INFORMATION SHOWN:
-=-=-
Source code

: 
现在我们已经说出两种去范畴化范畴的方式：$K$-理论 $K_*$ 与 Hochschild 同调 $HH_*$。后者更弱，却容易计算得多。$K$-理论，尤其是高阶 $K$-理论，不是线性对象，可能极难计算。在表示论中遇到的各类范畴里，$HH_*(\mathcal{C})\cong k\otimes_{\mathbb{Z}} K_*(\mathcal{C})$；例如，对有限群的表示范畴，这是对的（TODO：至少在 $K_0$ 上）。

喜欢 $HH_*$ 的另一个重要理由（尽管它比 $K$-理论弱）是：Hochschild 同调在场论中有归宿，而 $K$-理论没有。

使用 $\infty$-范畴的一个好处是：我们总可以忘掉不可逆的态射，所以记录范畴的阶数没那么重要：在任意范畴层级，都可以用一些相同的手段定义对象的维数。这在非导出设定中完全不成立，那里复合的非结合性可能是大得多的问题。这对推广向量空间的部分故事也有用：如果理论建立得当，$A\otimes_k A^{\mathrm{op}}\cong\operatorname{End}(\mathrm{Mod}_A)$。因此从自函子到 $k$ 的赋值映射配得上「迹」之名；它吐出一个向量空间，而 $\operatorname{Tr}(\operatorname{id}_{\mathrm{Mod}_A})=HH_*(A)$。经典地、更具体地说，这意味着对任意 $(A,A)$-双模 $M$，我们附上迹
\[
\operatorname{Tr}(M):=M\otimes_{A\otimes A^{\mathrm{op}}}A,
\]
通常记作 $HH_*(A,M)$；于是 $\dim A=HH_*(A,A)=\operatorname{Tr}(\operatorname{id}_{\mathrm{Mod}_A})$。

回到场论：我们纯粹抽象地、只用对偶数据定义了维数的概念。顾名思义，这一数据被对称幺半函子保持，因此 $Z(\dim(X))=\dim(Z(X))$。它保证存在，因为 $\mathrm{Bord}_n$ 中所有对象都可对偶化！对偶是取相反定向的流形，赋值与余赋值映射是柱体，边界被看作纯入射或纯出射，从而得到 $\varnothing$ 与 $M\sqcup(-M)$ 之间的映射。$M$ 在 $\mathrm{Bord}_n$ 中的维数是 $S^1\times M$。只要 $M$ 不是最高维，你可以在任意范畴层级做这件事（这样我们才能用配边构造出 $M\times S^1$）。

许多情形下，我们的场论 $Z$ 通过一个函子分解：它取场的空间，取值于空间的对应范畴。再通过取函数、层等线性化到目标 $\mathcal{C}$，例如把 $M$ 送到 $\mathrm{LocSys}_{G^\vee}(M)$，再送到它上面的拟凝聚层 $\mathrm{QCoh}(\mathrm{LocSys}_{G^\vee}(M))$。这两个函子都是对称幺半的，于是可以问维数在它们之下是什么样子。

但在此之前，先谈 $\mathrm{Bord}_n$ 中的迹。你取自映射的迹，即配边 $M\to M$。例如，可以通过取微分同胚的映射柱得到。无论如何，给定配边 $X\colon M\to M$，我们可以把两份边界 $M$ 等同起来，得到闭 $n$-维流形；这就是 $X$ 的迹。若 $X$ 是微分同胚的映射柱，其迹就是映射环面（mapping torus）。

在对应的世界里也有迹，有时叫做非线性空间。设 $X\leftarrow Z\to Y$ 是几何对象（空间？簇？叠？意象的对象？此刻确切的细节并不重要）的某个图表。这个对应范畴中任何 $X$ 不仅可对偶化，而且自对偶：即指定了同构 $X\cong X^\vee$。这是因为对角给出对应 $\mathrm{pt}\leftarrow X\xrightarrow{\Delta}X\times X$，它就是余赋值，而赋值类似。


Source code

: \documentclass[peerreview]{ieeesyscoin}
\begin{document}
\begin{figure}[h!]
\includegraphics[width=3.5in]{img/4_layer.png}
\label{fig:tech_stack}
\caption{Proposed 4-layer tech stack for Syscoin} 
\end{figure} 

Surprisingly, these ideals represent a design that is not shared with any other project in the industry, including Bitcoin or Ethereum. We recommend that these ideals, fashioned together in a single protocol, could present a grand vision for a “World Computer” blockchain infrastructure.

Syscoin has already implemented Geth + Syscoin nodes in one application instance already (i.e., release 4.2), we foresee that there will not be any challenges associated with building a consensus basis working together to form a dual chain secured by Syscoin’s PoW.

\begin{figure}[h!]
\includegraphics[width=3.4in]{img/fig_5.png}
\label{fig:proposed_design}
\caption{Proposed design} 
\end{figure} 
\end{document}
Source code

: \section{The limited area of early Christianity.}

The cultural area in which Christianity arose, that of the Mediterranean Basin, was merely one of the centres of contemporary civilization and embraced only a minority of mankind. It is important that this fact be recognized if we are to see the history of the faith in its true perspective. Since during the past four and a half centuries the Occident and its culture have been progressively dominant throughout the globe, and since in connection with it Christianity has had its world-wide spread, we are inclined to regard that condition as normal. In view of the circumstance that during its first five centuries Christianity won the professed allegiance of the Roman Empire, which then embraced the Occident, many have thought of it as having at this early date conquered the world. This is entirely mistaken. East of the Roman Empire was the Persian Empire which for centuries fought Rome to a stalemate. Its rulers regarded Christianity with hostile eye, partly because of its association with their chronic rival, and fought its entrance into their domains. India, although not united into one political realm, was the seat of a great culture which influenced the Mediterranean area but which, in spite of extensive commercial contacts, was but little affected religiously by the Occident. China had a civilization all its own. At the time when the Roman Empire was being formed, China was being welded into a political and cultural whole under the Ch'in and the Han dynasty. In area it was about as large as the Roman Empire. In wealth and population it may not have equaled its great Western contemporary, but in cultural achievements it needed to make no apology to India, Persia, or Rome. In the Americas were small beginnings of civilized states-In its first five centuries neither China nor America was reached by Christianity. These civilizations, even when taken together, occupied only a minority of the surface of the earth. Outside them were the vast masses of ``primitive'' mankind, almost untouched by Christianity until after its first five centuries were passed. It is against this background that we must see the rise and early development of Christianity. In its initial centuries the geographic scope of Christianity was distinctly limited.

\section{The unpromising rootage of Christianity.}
-=-=-
TASK REQUIREMENTS:
No line may be skipped. Transcribe the listing above exactly.

RESULT FOR THIS TASK:
Source code

: 
现在我们已经说出两种去范畴化范畴的方式：$K$-理论 $K_*$ 与 Hochschild 同调 $HH_*$。后者更弱，却容易计算得多。$K$-理论，尤其是高阶 $K$-理论，不是线性对象，可能极难计算。在表示论中遇到的各类范畴里，$HH_*(\mathcal{C})\cong k\otimes_{\mathbb{Z}} K_*(\mathcal{C})$；例如，对有限群的表示范畴，这是对的（TODO：至少在 $K_0$ 上）。

喜欢 $HH_*$ 的另一个重要理由（尽管它比 $K$-理论弱）是：Hochschild 同调在场论中有归宿，而 $K$-理论没有。

使用 $\infty$-范畴的一个好处是：我们总可以忘掉不可逆的态射，所以记录范畴的阶数没那么重要：在任意范畴层级，都可以用一些相同的手段定义对象的维数。这在非导出设定中完全不成立，那里复合的非结合性可能是大得多的问题。这对推广向量空间的部分故事也有用：如果理论建立得当，$A\otimes_k A^{\mathrm{op}}\cong\operatorname{End}(\mathrm{Mod}_A)$。因此从自函子到 $k$ 的赋值映射配得上「迹」之名；它吐出一个向量空间，而 $\operatorname{Tr}(\operatorname{id}_{\mathrm{Mod}_A})=HH_*(A)$。经典地、更具体地说，这意味着对任意 $(A,A)$-双模 $M$，我们附上迹
\[
\operatorname{Tr}(M):=M\otimes_{A\otimes A^{\mathrm{op}}}A,
\]
通常记作 $HH_*(A,M)$；于是 $\dim A=HH_*(A,A)=\operatorname{Tr}(\operatorname{id}_{\mathrm{Mod}_A})$。

回到场论：我们纯粹抽象地、只用对偶数据定义了维数的概念。顾名思义，这一数据被对称幺半函子保持，因此 $Z(\dim(X))=\dim(Z(X))$。它保证存在，因为 $\mathrm{Bord}_n$ 中所有对象都可对偶化！对偶是取相反定向的流形，赋值与余赋值映射是柱体，边界被看作纯入射或纯出射，从而得到 $\varnothing$ 与 $M\sqcup(-M)$ 之间的映射。$M$ 在 $\mathrm{Bord}_n$ 中的维数是 $S^1\times M$。只要 $M$ 不是最高维，你可以在任意范畴层级做这件事（这样我们才能用配边构造出 $M\times S^1$）。

许多情形下，我们的场论 $Z$ 通过一个函子分解：它取场的空间，取值于空间的对应范畴。再通过取函数、层等线性化到目标 $\mathcal{C}$，例如把 $M$ 送到 $\mathrm{LocSys}_{G^\vee}(M)$，再送到它上面的拟凝聚层 $\mathrm{QCoh}(\mathrm{LocSys}_{G^\vee}(M))$。这两个函子都是对称幺半的，于是可以问维数在它们之下是什么样子。

但在此之前，先谈 $\mathrm{Bord}_n$ 中的迹。你取自映射的迹，即配边 $M\to M$。例如，可以通过取微分同胚的映射柱得到。无论如何，给定配边 $X\colon M\to M$，我们可以把两份边界 $M$ 等同起来，得到闭 $n$-维流形；这就是 $X$ 的迹。若 $X$ 是微分同胚的映射柱，其迹就是映射环面（mapping torus）。

在对应的世界里也有迹，有时叫做非线性空间。设 $X\leftarrow Z\to Y$ 是几何对象（空间？簇？叠？意象的对象？此刻确切的细节并不重要）的某个图表。这个对应范畴中任何 $X$ 不仅可对偶化，而且自对偶：即指定了同构 $X\cong X^\vee$。这是因为对角给出对应 $\mathrm{pt}\leftarrow X\xrightarrow{\Delta}X\times X$，它就是余赋值，而赋值类似。


Source code

: \documentclass[peerreview]{ieeesyscoin}
\begin{document}
\begin{figure}[h!]
\includegraphics[width=3.5in]{img/4_layer.png}
\label{fig:tech_stack}
\caption{Proposed 4-layer tech stack for Syscoin} 
\end{figure} 

Surprisingly, these ideals represent a design that is not shared with any other project in the industry, including Bitcoin or Ethereum. We recommend that these ideals, fashioned together in a single protocol, could present a grand vision for a “World Computer” blockchain infrastructure.

Syscoin has already implemented Geth + Syscoin nodes in one application instance already (i.e., release 4.2), we foresee that there will not be any challenges associated with building a consensus basis working together to form a dual chain secured by Syscoin’s PoW.

\begin{figure}[h!]
\includegraphics[width=3.4in]{img/fig_5.png}
\label{fig:proposed_design}
\caption{Proposed design} 
\end{figure} 
\end{document}
Source code

: \section{The limited area of early Christianity.}

The cultural area in which Christianity arose, that of the Mediterranean Basin, was merely one of the centres of contemporary civilization and embraced only a minority of mankind. It is important that this fact be recognized if we are to see the history of the faith in its true perspective. Since during the past four and a half centuries the Occident and its culture have been progressively dominant throughout the globe, and since in connection with it Christianity has had its world-wide spread, we are inclined to regard that condition as normal. In view of the circumstance that during its first five centuries Christianity won the professed allegiance of the Roman Empire, which then embraced the Occident, many have thought of it as having at this early date conquered the world. This is entirely mistaken. East of the Roman Empire was the Persian Empire which for centuries fought Rome to a stalemate. Its rulers regarded Christianity with hostile eye, partly because of its association with their chronic rival, and fought its entrance into their domains. India, although not united into one political realm, was the seat of a great culture which influenced the Mediterranean area but which, in spite of extensive commercial contacts, was but little affected religiously by the Occident. China had a civilization all its own. At the time when the Roman Empire was being formed, China was being welded into a political and cultural whole under the Ch'in and the Han dynasty. In area it was about as large as the Roman Empire. In wealth and population it may not have equaled its great Western contemporary, but in cultural achievements it needed to make no apology to India, Persia, or Rome. In the Americas were small beginnings of civilized states-In its first five centuries neither China nor America was reached by Christianity. These civilizations, even when taken together, occupied only a minority of the surface of the earth. Outside them were the vast masses of ``primitive'' mankind, almost untouched by Christianity until after its first five centuries were passed. It is against this background that we must see the rise and early development of Christianity. In its initial centuries the geographic scope of Christianity was distinctly limited.

\section{The unpromising rootage of Christianity.}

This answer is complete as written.